In December 1993, the orbiting Space Telescope aimed its optics at curious disks of dust and debris surrounding distant stars. In these mixes of material, the primeval ingredients of planets -- protoplanets -- are believed to exist.
Why do astronomers look to find protoplanetary disks instead of actual planets?
Distant planets are impossible to view. They are astronomically small. Protoplanetary disks, however, are large clouds of debris usually 7.5 times the diameter of our own solar system. While planets emit no light, in many cases nearby stars shower the protoplanetary disks with radiation causing the clouds of dust to glow.
Photo. A protoplanetary disk near the Orion Nebula -- with a large, green cloud surrounding it. Courtesy C.R. O'Dell/Rice University, NASA.
Unable to observe actual planets, protoplanets offer astronomers the only opportunity to study the probabilities that other solar systems might exist. With increased knowledge of other solar systems, better theories on the possibilities of extraterrestrial life can be formulated. Protoplanets also enable astronomers to observe how our own solar system might have formed millions of years ago.

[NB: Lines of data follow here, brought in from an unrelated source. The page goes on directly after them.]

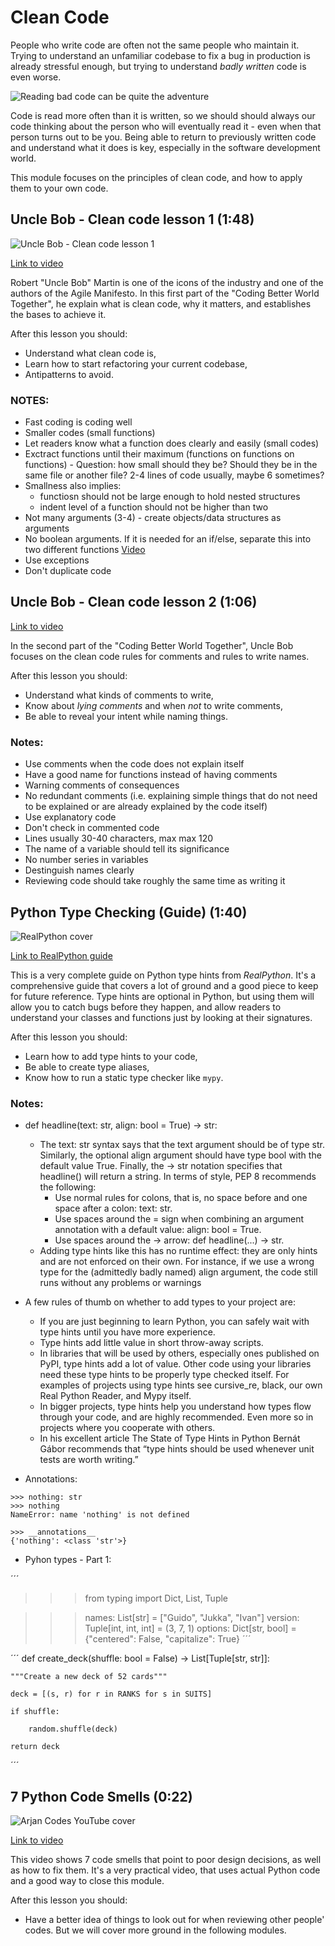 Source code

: # Clean Code

People who write code are often not the same people who maintain it. Trying to understand an unfamiliar codebase to fix a bug in production is already stressful enough, but trying to understand _badly written_ code is even worse.

![Reading bad code can be quite the adventure](../images/67178102e022f9ea214baf9f58f0e44fcdef9a123c64e3abf70cee8ba00bc511.png)  

Code is read more often than it is written, so we should should always our code thinking about the person who will eventually read it - even when that person turns out to be you. Being able to return to previously written code and understand what it does is key, especially in the software development world.

This module focuses on the principles of clean code, and how to apply them to your own code.

## Uncle Bob - Clean code lesson 1 (1:48)

![Uncle Bob - Clean code lesson 1](../images/27c5bc65a8bfeb5ac8d50003f71ca50734341593f7a243670e6c8e34ec4789b3.png)

[Link to video](https://www.youtube.com/watch?v=7EmboKQH8lM)

Robert "Uncle Bob" Martin is one of the icons of the industry and one of the authors of the Agile Manifesto. In this first part of the "Coding Better World Together", he explain what is clean code, why it matters, and establishes the bases to achieve it.

After this lesson you should:

- Understand what clean code is,
- Learn how to start refactoring your current codebase,
- Antipatterns to avoid.

### NOTES:
- Fast coding is coding well
- Smaller codes (small functions)
- Let readers know what a function does clearly and easily (small codes)
- Exctract functions until their maximum (functions on functions on functions) - Question: how small should they be? Should they be in the same file or another file? 2-4 lines of code usually, maybe 6 sometimes?
- Smallness also implies:
  * functiosn should not be large enough to hold nested structures
  * indent level of a function should not be higher than two
- Not many arguments (3-4) - create objects/data structures as arguments
- No boolean arguments. If it is needed for an if/else, separate this into two different functions [Video](https://youtu.be/7EmboKQH8lM?t=4394)
- Use exceptions
- Don't duplicate code

## Uncle Bob - Clean code lesson 2 (1:06)

[Link to video](https://www.youtube.com/watch?v=2a_ytyt9sf8)

In the second part of the "Coding Better World Together", Uncle Bob focuses on the clean code rules for comments and rules to write names.

After this lesson you should:

- Understand what kinds of comments to write,
- Know about _lying comments_ and when _not_ to write comments,
- Be able to reveal your intent while naming things.

### Notes:
- Use comments when the code does not explain itself
- Have a good name for functions instead of having comments
- Warning comments of consequences
- No redundant comments (i.e. explaining simple things that do not need to be explained or are already explained by the code itself)
- Use explanatory code
- Don't check in commented code
- Lines usually 30-40 characters, max max 120
- The name of a variable should tell its significance
- No number series in variables
- Destinguish names clearly
- Reviewing code should take roughly the same time as writing it

## Python Type Checking (Guide) (1:40)

![RealPython cover](../images/4b3cc00ea7b463fb46c2dfbe07beab3d6e708384e6938b82cc3e4f65767da9e2.png)  

[Link to RealPython guide](https://realpython.com/python-type-checking/)

This is a very complete guide on Python type hints from _RealPython_. It's a comprehensive guide that covers a lot of ground and a good piece to keep for future reference.
Type hints are optional in Python, but using them will allow you to catch bugs before they happen, and allow readers to understand your classes and functions just by looking at their signatures.

After this lesson you should:

- Learn how to add type hints to your code,
- Be able to create type aliases,
- Know how to run a static type checker like `mypy`.

### Notes:
* def headline(text: str, align: bool = True) -> str:
  - The text: str syntax says that the text argument should be of type str. Similarly, the optional align argument should have type bool with the default value True. Finally, the -> str notation specifies that headline() will return a string. In terms of style, PEP 8 recommends the following:
    - Use normal rules for colons, that is, no space before and one space after a colon: text: str.
    - Use spaces around the = sign when combining an argument annotation with a default value: align: bool = True.
    - Use spaces around the -> arrow: def headline(...) -> str.
  - Adding type hints like this has no runtime effect: they are only hints and are not enforced on their own. For instance, if we use a wrong type for the (admittedly badly named) align argument, the code still runs without any problems or warnings
 
* A few rules of thumb on whether to add types to your project are:
  - If you are just beginning to learn Python, you can safely wait with type hints until you have more experience.
  - Type hints add little value in short throw-away scripts.
  - In libraries that will be used by others, especially ones published on PyPI, type hints add a lot of value. Other code using your libraries need these type hints to be properly type checked itself. For examples of projects using type hints see cursive_re, black, our own Real Python Reader, and Mypy itself.
  - In bigger projects, type hints help you understand how types flow through your code, and are highly recommended. Even more so in projects where you cooperate with others.
  - In his excellent article The State of Type Hints in Python Bernát Gábor recommends that “type hints should be used whenever unit tests are worth writing.”

* Annotations:
```
>>> nothing: str
>>> nothing
NameError: name 'nothing' is not defined

>>> __annotations__
{'nothing': <class 'str'>}
``` 

* Pyhon types - Part 1:

´´´
>>> from typing import Dict, List, Tuple

>>> names: List[str] = ["Guido", "Jukka", "Ivan"]
>>> version: Tuple[int, int, int] = (3, 7, 1)
>>> options: Dict[str, bool] = {"centered": False, "capitalize": True}
´´´

´´´
def create_deck(shuffle: bool = False) -> List[Tuple[str, str]]:

    """Create a new deck of 52 cards"""

    deck = [(s, r) for r in RANKS for s in SUITS]

    if shuffle:

        random.shuffle(deck)

    return deck
´´´

## 7 Python Code Smells (0:22)

![Arjan Codes YouTube cover](../images/186f8c6d5b3ee296613d84f8b1b5a304ca39034a513d79bcd09688ef91f8b6cb.png)

[Link to video](https://www.youtube.com/watch?v=LrtnLEkOwFE)

This video shows 7 code smells that point to poor design decisions, as well as how to fix them. It's a very practical video, that uses actual Python code and a good way to close this module.

After this lesson you should:

- Have a better idea of things to look out for when reviewing other people' codes. But we will cover more ground in the following modules.
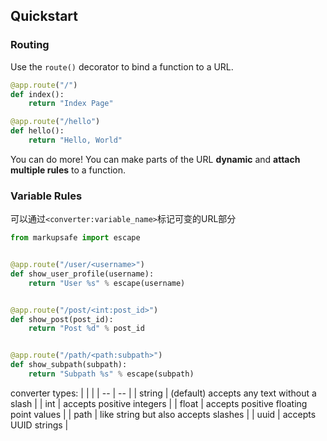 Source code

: ## Quickstart
### Routing
Use the `route()` decorator to bind a function to a URL.
``` python
@app.route("/")
def index():
    return "Index Page"

@app.route("/hello")
def hello():
    return "Hello, World"
```
You can do more! You can make parts of the URL **dynamic** and **attach multiple rules** to a function.

### Variable Rules
可以通过`<converter:variable_name>`标记可变的URL部分
``` python
from markupsafe import escape


@app.route("/user/<username>")
def show_user_profile(username):
    return "User %s" % escape(username)


@app.route("/post/<int:post_id>")
def show_post(post_id):
    return "Post %d" % post_id


@app.route("/path/<path:subpath>")
def show_subpath(subpath):
    return "Subpath %s" % escape(subpath)
```

converter types:
|        |                                            |
| --     | --                                         |
| string | (default) accepts any text without a slash |
| int    | accepts positive integers                  |
| float  | accepts positive floating point values     |
| path   | like string but also accepts slashes       |
| uuid   | accepts UUID strings                       |

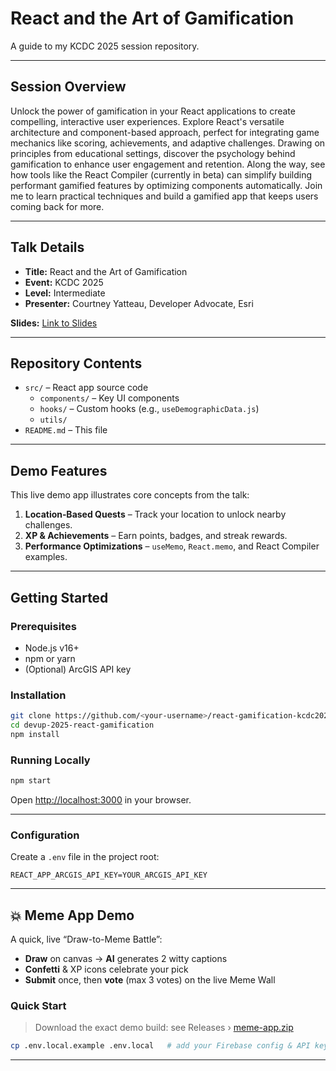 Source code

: # React and the Art of Gamification

A guide to my KCDC 2025 session repository.

---

## Session Overview

Unlock the power of gamification in your React applications to create compelling, interactive user experiences. Explore React's versatile architecture and component-based approach, perfect for integrating game mechanics like scoring, achievements, and adaptive challenges. Drawing on principles from educational settings, discover the psychology behind gamification to enhance user engagement and retention. Along the way, see how tools like the React Compiler (currently in beta) can simplify building performant gamified features by optimizing components automatically. Join me to learn practical techniques and build a gamified app that keeps users coming back for more.

---

## Talk Details

- **Title:** React and the Art of Gamification  
- **Event:** KCDC 2025  
- **Level:** Intermediate  
- **Presenter:** Courtney Yatteau, Developer Advocate, Esri  

**Slides:** [Link to Slides](https://github.com/cyatteau/react-gamification-kcdc2025/blob/main/Slides.pdf)

---

## Repository Contents

- `src/` – React app source code  
  - `components/` – Key UI components  
  - `hooks/` – Custom hooks (e.g., `useDemographicData.js`)  
  - `utils/`
- `README.md` – This file  

---

## Demo Features

This live demo app illustrates core concepts from the talk:

1. **Location‑Based Quests** – Track your location to unlock nearby challenges.  
2. **XP & Achievements** – Earn points, badges, and streak rewards.  
4. **Performance Optimizations** – `useMemo`, `React.memo`, and React Compiler examples.

---

## Getting Started

### Prerequisites

- Node.js v16+  
- npm or yarn  
- (Optional) ArcGIS API key

### Installation

```bash
git clone https://github.com/<your-username>/react-gamification-kcdc2025.git
cd devup-2025-react-gamification
npm install
```

### Running Locally

```bash
npm start
```

Open [http://localhost:3000](http://localhost:3000) in your browser.

---

### Configuration

Create a `.env` file in the project root:

```env
REACT_APP_ARCGIS_API_KEY=YOUR_ARCGIS_API_KEY
```


---
## 💥 Meme App Demo

A quick, live “Draw-to-Meme Battle”:

- **Draw** on canvas → **AI** generates 2 witty captions  
- **Confetti** & XP icons celebrate your pick  
- **Submit** once, then **vote** (max 3 votes) on the live Meme Wall  

### Quick Start

> Download the exact demo build: see Releases › [meme-app.zip](https://github.com/cyatteau/react-gamification-kcdc2025/blob/main/meme-app.zip)

```bash
cp .env.local.example .env.local   # add your Firebase config & API keys
```
---


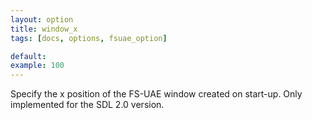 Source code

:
```yaml
---
layout: option
title: window_x
tags: [docs, options, fsuae_option]

default:
example: 100
---
```


Specify the x position of the FS-UAE window created on start-up. Only 
implemented for the SDL 2.0 version.
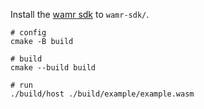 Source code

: Install the [wamr sdk](https://github.com/bytecodealliance/wasm-micro-runtime/releases) to `wamr-sdk/`.

```
# config
cmake -B build

# build
cmake --build build

# run
./build/host ./build/example/example.wasm
```
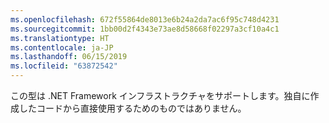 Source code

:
```yaml
---
ms.openlocfilehash: 672f55864de8013e6b24a2da7ac6f95c748d4231
ms.sourcegitcommit: 1bb00d2f4343e73ae8d58668f02297a3cf10a4c1
ms.translationtype: HT
ms.contentlocale: ja-JP
ms.lasthandoff: 06/15/2019
ms.locfileid: "63872542"
---
```

この型は .NET Framework インフラストラクチャをサポートします。独自に作成したコードから直接使用するためのものではありません。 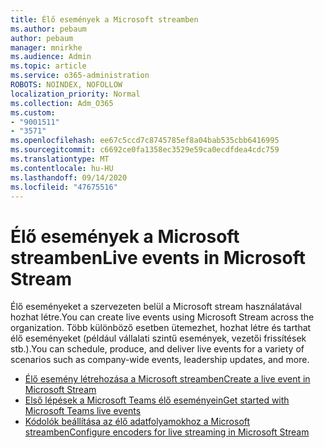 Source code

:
 ```yaml
---
title: Élő események a Microsoft streamben
ms.author: pebaum
author: pebaum
manager: mnirkhe
ms.audience: Admin
ms.topic: article
ms.service: o365-administration
ROBOTS: NOINDEX, NOFOLLOW
localization_priority: Normal
ms.collection: Adm_O365
ms.custom:
- "9001511"
- "3571"
ms.openlocfilehash: ee67c5ccd7c8745785ef8a04bab535cbb6416995
ms.sourcegitcommit: c6692ce0fa1358ec3529e59ca0ecdfdea4cdc759
ms.translationtype: MT
ms.contentlocale: hu-HU
ms.lasthandoff: 09/14/2020
ms.locfileid: "47675516"
---
```

# <a name="live-events-in-microsoft-stream"></a><span data-ttu-id="3d4ba-102">Élő események a Microsoft streamben</span><span class="sxs-lookup"><span data-stu-id="3d4ba-102">Live events in Microsoft Stream</span></span>

<span data-ttu-id="3d4ba-103">Élő eseményeket a szervezeten belül a Microsoft stream használatával hozhat létre.</span><span class="sxs-lookup"><span data-stu-id="3d4ba-103">You can create live events using Microsoft Stream across the organization.</span></span> <span data-ttu-id="3d4ba-104">Több különböző esetben ütemezhet, hozhat létre és tarthat élő eseményeket (például vállalati szintű események, vezetői frissítések stb.).</span><span class="sxs-lookup"><span data-stu-id="3d4ba-104">You can schedule, produce, and deliver live events for a variety of scenarios such as company-wide events, leadership updates, and more.</span></span>

- [<span data-ttu-id="3d4ba-105">Élő esemény létrehozása a Microsoft streamben</span><span class="sxs-lookup"><span data-stu-id="3d4ba-105">Create a live event in Microsoft Stream</span></span>](https://docs.microsoft.com/stream/live-create-event)
- [<span data-ttu-id="3d4ba-106">Első lépések a Microsoft Teams élő eseményein</span><span class="sxs-lookup"><span data-stu-id="3d4ba-106">Get started with Microsoft Teams live events</span></span>](https://support.office.com/article/get-started-with-microsoft-teams-live-events-d077fec2-a058-483e-9ab5-1494afda578a)
- [<span data-ttu-id="3d4ba-107">Kódolók beállítása az élő adatfolyamokhoz a Microsoft streamben</span><span class="sxs-lookup"><span data-stu-id="3d4ba-107">Configure encoders for live streaming in Microsoft Stream</span></span>](https://docs.microsoft.com/stream/live-encoder-setup)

Before the Space Telescope, scientists had speculated about the origin of our solar system. They generally accepted the idea that the solar system had accreted from a cloud of hydrogen and helium. This cloud, named the solar nebula, also contained ice and dust particles. While this loose material was gravitationally drawn together, the cloud began orbiting around a dense center. As the center of the nebula gradually pulled in more material, it became a protosun.
Circling the embryotic star, the debris in the cloud eventually accreted into protoplanets. The cloud of dust that once orbited the protosun became a protoplanetary disk, a proplyd. From this point, the protoplanets would continue to accrete material until only a handful of planets remained. The protosun, however, would undergo a much more dramatic change. Temperatures and pressures at the center of the nebula increased, and at a certain point became high enough to ignite a thermonuclear reaction -- the birth of a star.
Photo. Proplyds in the Orion Nebula; notice debris surrounding these five young stars that remained after formation. Courtesy C.R. O'Dell/Rice University, NASA.